Perché questo è il punto. Ricapitoliamo brevemente: all’inizio, quando è stata concepita, la manovra prevedeva un impegno finanziario non derogabile di sedici miliardi di euro da destinare alle due misure simbolo del governo gialloverde, il reddito di cittadinanza e “quota cento”. Tutto e subito. Nell’ultima versione, quando è stata scritta, quei fondi non sono più vincolati alle due misure ma possono essere utilizzati anche per altro, come la riduzione del deficit. Mossa furba e molto all’italiana, che consentiva a Di Maio e Salvini di dire che si faranno, in tempi tutti da definire, ma al tempo stesso consentiva di disinnescare la reazione dei mercati. Entrambe le misure, così è stato scritto nel Def, venivano rinviate a dei “collegati” ovvero in provvedimenti successivi alla manovra. Per i non addetti ai lavori: il collegato è un disegno di legge che, considerati i tempi parlamentari, avrebbe reso assai complicato approvare le misure in un paio di mesi. Il combinato disposto dei fondi resi non “vincolati” e dello strumento del ddl, di fatto, svuotava la manovra. Certo, senza annunciarlo con le fanfare, ma dava non pochi margini di gioco, perché, allungando i tempi e dunque facendo entrare in vigore le misure più in avanti nel tempo, si riduceva l’asticella del rapporto deficit-Pil. Non sarebbe bastato a Bruxelles per evitare una procedura di infrazione, che ormai appare scontata. Però la soluzione trovata consentiva sufficienti margini di ambiguità per salvare la faccia, perché comunque l’impegno rimaneva, ma, al tempo stesso, di ridurre la posta nel gioco d’azzardo con i mercati.

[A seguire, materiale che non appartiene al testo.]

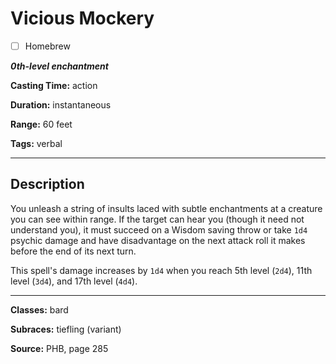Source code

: # Vicious Mockery

- [ ] Homebrew

***0th-level enchantment***

**Casting Time:** action

**Duration:** instantaneous

**Range:** 60 feet

**Tags:** verbal

---

## Description
You unleash a string of insults laced with subtle enchantments at a creature you can see within range. If the target can hear you (though it need not understand you), it must succeed on a Wisdom saving throw or take `1d4` psychic damage and have disadvantage on the next attack roll it makes before the end of its next turn.

This spell's damage increases by `1d4` when you reach 5th level (`2d4`), 11th level (`3d4`), and 17th level (`4d4`).

---

**Classes:** bard

**Subraces:** tiefling (variant)

**Source:** PHB, page 285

La novità odierna, e non è affatto un dettaglio, è che questo “patto silenzioso” con l’Europa, con relativo gioco delle parti, è tornato in discussione, almeno così pare, per ragioni tutte di politica interna, dopo giorni in cui, dopo i giudizi delle due agenzie di rating e i primi stress test sulle banche, sembrava essersi placato l’allarme sui mercati (leggi qui la polemica Giorgetti-Di Maio). Le ragioni, come spiega Pietro Salvatori nel suo pezzo, sono molteplici: l’ansia politica crescente di Di Maio che, ad ogni sondaggio, vede che il Movimento continua a perdere punti a vantaggio della Lega; la conseguente frenesia dichiaratoria che lo spinge a precipitarsi su facebook appena letta qualche frase di Giorgetti, contenuta nel libro di Vespa, e raccolta chissà quanto tempo fa; la tensione che, ormai, investe ogni singolo dossier di governo – dalla Tav alla prescrizione – e che rende legittima la domanda, sempre più frequente in casa leghista, su “quanto si può andare così”. Sia come sia, qualunque sia la ragione, o le tante ragioni di questa confusione, la tensione manovra, diventata una sorta di perenne “incompiuta”, disvela un evidente problema di fragilità politica della coalizione e, perché no, di tenuta stessa del governo. Su un provvedimento di 36 miliardi, ad oggi 16 sembrano sospesi per aria, e riguardano le due misure “bandiera” di Lega e Cinque Stelle: quota cento e il reddito di cittadinanza. In particolare quest’ultimo, a cui i Cinque Stelle affidano le speranze di risalita nei consensi alle Europee. Giorgetti dice che è di difficile attuazione, Di Maio annuncia (lo aveva fatto anche mesi fa) un “decreto” a Natale per accorciare i tempi e ridurre i rischi, la Lega sul decreto non risponde e in manovra è scritto che sarà tutto rinviato a un disegno di legge. A poco serve un incontro “chiarificatore” in serata tra Conte e lo stesso sottosegretario con le classiche dichiarazioni rasserenanti: non capiamo le polemiche, siamo uniti… C’è una manovra scritta in cui resta possibile anche risparmiare del tutto quella cifra. E una manovra orale, che quel compromesso lo rimette in discussione. Per dare un ordine di grandezza: 16 miliardi sono circa un punto di Pil e quasi la metà della manovra. Al momento il governo, nel suo insieme, non li ha collocati. E stavolta l’Europa matrigna non c’entra.